Monday, August 21, 2006

 

Korean social gatherings inspire famous quotes

There are many lessons in life we have to learn through experience. For example, “Clutching live electric fences is not a good source of recreation” is a lesson most small boys in rural environments learn by age 6 (though standardized test scores throughout the South might suggest that some learned the lesson later than others).

Also, “Western intervention in the Middle East often suffers from our inability to understand the complex relationships that the different peoples such as Sunnis, Kurds and Persians have with one another.” This lesson was learned once the Ottoman empire had to be divided up after World War I, and fortunately, the mistake has not been made by a Western power ever since.

One lesson I’ve learned the hard way in this last year can be summed by a paraphrase of the great Confucius: “If a Korean invites you out on a Sunday morning, clear your schedule until Monday” (the actual quote was “I don’t know what a Korean is, that name won’t be used until centuries after I die, genius”). This phrase is just as true today.

The first Sunday I spent in Suncheon last September began with an invitation to the birthday party of the young son of one of our church members. I distinctly remember telling a friend over the phone that morning that after the party I would get some more sleep, they spend the rest of the afternoon preparing lessons for the coming week, sincerely hoping that more practice would somehow make me more gregarious, instead of the boy named “most bashful” in eighth grade.

Well, to paraphrase a traditional maxim, “The best laid plans of mice and men turn into drawn out tours of all of the Suncheon area’s mountains, temples and rivers.” Soon, a morning spent trying to eat vegetables covered in sauce with a flavor akin to lit rocket fuel turned into a visit to the Suncheon dam, to a Buddhist temple at the top of a mountain, then to another church member’s house for dinner. Between these visits were endless minutes spent in a bus listening to co-workers, one a middle-aged woman from the Caribbean, another an elderly maven from South Africa, as they made conversation about people they saw on the sidewalk looking for a taxi.

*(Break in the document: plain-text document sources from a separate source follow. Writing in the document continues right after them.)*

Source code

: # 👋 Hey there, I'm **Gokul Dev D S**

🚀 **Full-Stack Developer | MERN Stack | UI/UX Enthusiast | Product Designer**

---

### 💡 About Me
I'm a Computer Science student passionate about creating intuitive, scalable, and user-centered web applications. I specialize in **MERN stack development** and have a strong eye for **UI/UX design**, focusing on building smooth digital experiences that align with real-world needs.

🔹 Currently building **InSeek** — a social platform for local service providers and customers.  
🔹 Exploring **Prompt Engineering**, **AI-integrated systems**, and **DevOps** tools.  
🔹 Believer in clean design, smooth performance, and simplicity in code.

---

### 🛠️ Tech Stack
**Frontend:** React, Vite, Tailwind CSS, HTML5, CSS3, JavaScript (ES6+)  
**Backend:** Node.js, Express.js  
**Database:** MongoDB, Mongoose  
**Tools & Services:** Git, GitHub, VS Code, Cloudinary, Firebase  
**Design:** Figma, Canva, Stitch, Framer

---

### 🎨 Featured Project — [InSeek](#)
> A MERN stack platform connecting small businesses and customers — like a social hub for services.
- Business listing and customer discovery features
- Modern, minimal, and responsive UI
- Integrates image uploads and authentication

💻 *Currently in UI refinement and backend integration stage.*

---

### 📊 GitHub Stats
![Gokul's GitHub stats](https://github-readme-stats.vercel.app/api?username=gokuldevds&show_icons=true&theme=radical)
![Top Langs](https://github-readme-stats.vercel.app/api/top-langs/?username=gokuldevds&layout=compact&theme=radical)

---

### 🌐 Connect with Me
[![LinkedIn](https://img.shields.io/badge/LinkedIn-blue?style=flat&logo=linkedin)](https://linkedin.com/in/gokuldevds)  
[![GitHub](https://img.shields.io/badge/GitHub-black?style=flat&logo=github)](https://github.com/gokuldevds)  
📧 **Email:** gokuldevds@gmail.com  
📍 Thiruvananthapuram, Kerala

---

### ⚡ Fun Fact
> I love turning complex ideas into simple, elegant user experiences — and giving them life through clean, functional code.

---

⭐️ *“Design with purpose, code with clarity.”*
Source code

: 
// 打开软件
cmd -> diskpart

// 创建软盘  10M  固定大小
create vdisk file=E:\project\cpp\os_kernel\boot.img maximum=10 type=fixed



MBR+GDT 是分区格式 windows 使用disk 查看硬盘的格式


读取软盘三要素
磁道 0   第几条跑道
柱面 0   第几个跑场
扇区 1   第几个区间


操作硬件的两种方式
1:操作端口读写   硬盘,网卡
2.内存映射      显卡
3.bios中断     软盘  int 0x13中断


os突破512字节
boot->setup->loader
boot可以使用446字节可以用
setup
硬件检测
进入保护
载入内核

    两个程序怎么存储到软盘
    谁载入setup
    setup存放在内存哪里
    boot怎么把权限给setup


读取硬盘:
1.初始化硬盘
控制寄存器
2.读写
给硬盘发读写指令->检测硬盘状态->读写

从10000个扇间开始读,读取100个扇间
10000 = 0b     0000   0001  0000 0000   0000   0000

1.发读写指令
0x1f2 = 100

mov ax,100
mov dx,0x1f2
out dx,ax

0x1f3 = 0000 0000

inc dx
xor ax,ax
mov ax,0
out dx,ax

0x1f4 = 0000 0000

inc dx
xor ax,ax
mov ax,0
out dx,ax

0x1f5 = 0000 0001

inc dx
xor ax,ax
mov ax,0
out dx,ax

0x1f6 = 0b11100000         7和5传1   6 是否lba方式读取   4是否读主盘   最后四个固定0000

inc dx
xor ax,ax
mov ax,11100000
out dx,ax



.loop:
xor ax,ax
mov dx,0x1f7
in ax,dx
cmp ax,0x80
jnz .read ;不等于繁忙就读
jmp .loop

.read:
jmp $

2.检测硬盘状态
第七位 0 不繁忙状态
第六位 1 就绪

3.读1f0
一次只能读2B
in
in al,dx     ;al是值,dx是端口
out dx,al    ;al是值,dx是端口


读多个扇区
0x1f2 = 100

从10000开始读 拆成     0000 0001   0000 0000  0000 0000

Elderly Maven from South Africa: They’re looking for a lift!
Middle-Aged Woman from the Caribbean: Dey’re looking for a lift?
EMFSA: Yes, they want a lift!
MAWFTC: I wonder if dey gonna get one!
EMFSA: Oh, look, they got a lift!
MAWFTC: Dey got a lift???!

And this perpetuated from 11 a.m.-6 p.m. By 5:30 I began to ask the bus driver, “Can I get out and lie under the bus wheels? Please?” Of course, he didn’t understand me. Later on, I discovered the correct Korean translation is “Can I get out and lie under the bus wheels, ju seh oh?

Now it’s almost a year later and I’m far more familiar with Korean customs, and their traditional lunches don’t usually taste like the surface of Venus in August. However, I’m still caught off-guard sometimes, such as in July, when my friend, a student named Julie, asked me to accompany her while she auditioned to become an interpreter during Chuncheon’s annual puppet festival. I was there to provide moral support while she waited, rehearsing lines such as “Chuncheon is the most beautiful city in Korea” and “Chuncheon is a full of youth and romance!” while occasionally nodding and saying, “No really, you speak English quite splendidly.”

At 3 p.m. our friend Catherine arrived to meet us, and soon my afternoon spent helping a friend before catching up on grading papers turned into a visit to a waterfall, and then an amusement park ride, and then dinner. I suppose I could have told them I had work to do, but the choice between spending an afternoon with ladies my age who drive me places and insist on buying dinner or counting missing prepositions in my students’ papers is really no choice at all.

So, that evening we had a dish of ludicrously hot chicken called takalbi before I returned to my apartment to turn in. I had done little constructive with my day, but as Thomas Edison once said, “Genius is one percent inspiration and 99 percent perspiration, and you can achieve that through some ludicrously hot chicken.”